Georgian geographer (1919–1999)

David Ukleba (დავით უკლება; December 27, 1919 — July 26, 1999) was a Georgian geographer. Doctor of Geographical Sciences (1971), professor (1985). Honored Scientist of the Georgian SSR (1984). He created a solid foundation for development of landscape science in Georgia.

David Ukleba was born on December 27, 1919, in the village of Simoneti, Terjola Municipality, Georgia. In 1947 he finished the Faculty of Geography and Geology at Tbilisi State University. He had been working at Vakhushti Bagrationi Institute of Geography from 1950 until his death, where he laid the foundation and headed the Department of Landscape Study and later the Department of Physical Geography. In the Department the landscape research method for mountainous areas was elaborated by David Ukleba and the physical-geographical zoning was carried out by him as well. He devoted more than 200 scientific works, including 7 monographs, many of which are printed in Georgian, Russian, English, French, Polish and Czech languages.

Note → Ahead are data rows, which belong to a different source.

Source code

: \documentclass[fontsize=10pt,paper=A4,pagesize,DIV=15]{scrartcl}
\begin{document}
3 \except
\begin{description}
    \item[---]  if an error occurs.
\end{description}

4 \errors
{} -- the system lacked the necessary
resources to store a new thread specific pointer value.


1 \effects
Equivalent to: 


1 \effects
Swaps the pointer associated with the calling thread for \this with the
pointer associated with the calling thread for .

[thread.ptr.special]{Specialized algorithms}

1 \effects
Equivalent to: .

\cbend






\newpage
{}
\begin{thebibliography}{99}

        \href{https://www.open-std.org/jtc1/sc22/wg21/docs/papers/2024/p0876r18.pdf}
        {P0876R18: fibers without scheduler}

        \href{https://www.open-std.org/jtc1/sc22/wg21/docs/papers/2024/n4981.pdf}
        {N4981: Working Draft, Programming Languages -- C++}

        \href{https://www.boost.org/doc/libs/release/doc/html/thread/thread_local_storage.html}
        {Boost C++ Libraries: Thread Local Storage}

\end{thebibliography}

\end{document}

David Ukleba is included in the 1998 biography published by the American Biographical Institute in the "5000 Famous Person of the World". David Ukleba was awarded of the Vakhushti Bagrationi Prize (1987, 1993) and the Georgian state Prize.

==Works==
- Geographical terminology (Georgian-Russian and Russian-Georgian), 1967;
- Physical-geographical zoning of East Georgia for agriculture purposes (in georgian, 1968);
- Landscapes and physical-geographical areas of the mountainous regions of Eastern Georgia (in georgian, 1974);
- Georgian Anthropogenic Landscapes (in russian, 1983).